▶ _What you have to do_: Taking the line with "- sessionId is" as the first and the line with "- Investigate: where" as the last, set down exactly every line in that range from the entries below, and no more.

Records from a dataset
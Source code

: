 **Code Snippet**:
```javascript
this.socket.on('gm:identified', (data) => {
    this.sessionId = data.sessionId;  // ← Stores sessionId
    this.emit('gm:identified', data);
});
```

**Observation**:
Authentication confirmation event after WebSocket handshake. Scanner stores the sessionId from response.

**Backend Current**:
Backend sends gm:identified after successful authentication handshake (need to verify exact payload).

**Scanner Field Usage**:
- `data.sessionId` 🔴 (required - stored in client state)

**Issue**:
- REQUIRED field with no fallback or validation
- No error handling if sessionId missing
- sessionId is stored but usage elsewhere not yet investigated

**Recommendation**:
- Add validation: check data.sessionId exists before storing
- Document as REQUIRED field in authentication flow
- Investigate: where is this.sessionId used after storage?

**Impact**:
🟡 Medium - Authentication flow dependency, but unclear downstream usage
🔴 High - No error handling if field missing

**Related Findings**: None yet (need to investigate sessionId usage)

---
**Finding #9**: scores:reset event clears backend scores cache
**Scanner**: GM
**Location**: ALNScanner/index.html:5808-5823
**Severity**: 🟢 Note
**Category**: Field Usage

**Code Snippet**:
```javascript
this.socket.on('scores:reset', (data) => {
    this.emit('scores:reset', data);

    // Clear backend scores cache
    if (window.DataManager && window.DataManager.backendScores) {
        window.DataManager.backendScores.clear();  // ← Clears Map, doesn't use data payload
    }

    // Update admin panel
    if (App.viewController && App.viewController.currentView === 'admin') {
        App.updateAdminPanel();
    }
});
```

▶ _Task result_:
- sessionId is stored but usage elsewhere not yet investigated

**Recommendation**:
- Add validation: check data.sessionId exists before storing
- Document as REQUIRED field in authentication flow
- Investigate: where is this.sessionId used after storage?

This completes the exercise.